Don’t take your red pill with seawater
February 20, 2013 § 12 Comments
For some reason, people come to the Internet with high expectations of finding solutions to their problems.
In certain situations that is a reasonable expectation: if I am looking for DIY instructions about how to replace the sync/charge connector on an iPhone, or if I want to find out about concealed carry laws in Virginia, or if I need a concrete plan to taper someone off of benzodiazepines safely, the Internet will frequently provide better, faster, and more comprehensive information than what we would get by talking to an Apple “genius”, a local cop, or a doctor.
But sometimes we are talking about less narrowly scoped problems, and sometimes there isn’t a good solution. Sometimes the Kobayashi Maru scenario is real, not a simulation which can be cheated. Even if a good solution exists finding it requires that we first, without prejudice toward particular solutions, understand the factual situation. That makes agreement on the factual situation precedent to any discussion of solutions; solutions which, we must acknowledge at the outset, may not exist at all.
When everyone in the lifeboat says they want to drink the seawater and you tell them that drinking the seawater is no solution, that it will actually aggravate the problem, they’ll often ask what alternative solutions are on offer. Some might suggest what is in the gasoline cans as an alternative. Still others may propose that some people should be sacrificed and that the survivors should drink their blood.
The people on the lifeboat may not want to hear that none of the solutions on offer are both morally acceptable and actually help to solve the problem. They may even think that there is something morally questionable about a person who suggests that this is the case.

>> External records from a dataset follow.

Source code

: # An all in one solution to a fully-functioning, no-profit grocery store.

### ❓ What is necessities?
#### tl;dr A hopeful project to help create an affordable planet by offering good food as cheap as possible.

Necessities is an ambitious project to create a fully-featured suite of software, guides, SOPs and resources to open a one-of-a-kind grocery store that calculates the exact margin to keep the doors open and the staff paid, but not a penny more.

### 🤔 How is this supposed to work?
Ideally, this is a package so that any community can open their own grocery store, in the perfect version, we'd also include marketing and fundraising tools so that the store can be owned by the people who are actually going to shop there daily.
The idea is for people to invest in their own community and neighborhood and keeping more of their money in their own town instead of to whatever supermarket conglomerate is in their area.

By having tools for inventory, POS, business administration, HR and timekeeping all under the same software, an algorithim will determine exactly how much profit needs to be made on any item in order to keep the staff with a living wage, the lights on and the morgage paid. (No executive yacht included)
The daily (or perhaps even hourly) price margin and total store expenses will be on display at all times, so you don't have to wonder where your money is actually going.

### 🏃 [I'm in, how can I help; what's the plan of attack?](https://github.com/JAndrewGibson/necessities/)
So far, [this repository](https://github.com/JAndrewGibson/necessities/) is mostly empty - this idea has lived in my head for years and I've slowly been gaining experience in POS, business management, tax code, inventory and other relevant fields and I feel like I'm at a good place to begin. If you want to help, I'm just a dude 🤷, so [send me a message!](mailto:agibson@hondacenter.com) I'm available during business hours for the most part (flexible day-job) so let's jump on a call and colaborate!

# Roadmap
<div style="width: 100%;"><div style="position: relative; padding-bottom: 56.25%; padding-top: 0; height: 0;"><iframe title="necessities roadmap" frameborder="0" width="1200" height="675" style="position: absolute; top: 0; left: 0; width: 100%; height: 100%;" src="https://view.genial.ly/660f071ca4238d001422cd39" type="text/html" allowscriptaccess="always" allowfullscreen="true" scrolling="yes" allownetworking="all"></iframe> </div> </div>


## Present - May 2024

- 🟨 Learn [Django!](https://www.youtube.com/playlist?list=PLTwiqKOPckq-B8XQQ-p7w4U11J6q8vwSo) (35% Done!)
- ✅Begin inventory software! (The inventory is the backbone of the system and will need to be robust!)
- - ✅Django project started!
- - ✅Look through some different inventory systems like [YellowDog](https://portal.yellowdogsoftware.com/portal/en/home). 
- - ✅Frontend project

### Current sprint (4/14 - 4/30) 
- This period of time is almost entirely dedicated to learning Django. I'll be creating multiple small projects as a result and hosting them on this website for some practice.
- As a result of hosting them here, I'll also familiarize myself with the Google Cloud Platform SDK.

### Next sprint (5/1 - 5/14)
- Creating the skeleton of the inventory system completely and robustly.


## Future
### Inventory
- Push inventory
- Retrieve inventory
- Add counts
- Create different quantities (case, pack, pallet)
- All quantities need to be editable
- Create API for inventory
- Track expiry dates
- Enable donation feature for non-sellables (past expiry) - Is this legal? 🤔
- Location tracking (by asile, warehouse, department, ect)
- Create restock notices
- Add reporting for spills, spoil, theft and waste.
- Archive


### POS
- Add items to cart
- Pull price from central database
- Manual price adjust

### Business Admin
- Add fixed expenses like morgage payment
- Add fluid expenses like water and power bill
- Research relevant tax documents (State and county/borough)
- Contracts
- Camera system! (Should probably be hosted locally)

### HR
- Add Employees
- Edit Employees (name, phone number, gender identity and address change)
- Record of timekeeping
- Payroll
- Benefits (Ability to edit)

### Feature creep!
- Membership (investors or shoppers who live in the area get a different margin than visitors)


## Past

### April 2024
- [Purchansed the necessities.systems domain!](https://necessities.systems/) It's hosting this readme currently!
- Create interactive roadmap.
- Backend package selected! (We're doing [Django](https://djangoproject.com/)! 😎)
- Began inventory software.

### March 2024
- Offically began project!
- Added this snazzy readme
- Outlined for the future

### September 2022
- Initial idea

But someone with the conceit of believing that he has taken the Red Pill – which is a cultural allusion to seeing the real world as it actually is, and accepting that often painful reality – had better be ready to accept that many of the solutions on offer aren’t going to work out the way that wishful thinking proposes. The more difficult the problem, the more likely it is that the ‘solutions’ on offer are in fact impractical, will not achieve the hoped-for results in fact, and/or are morally unacceptable.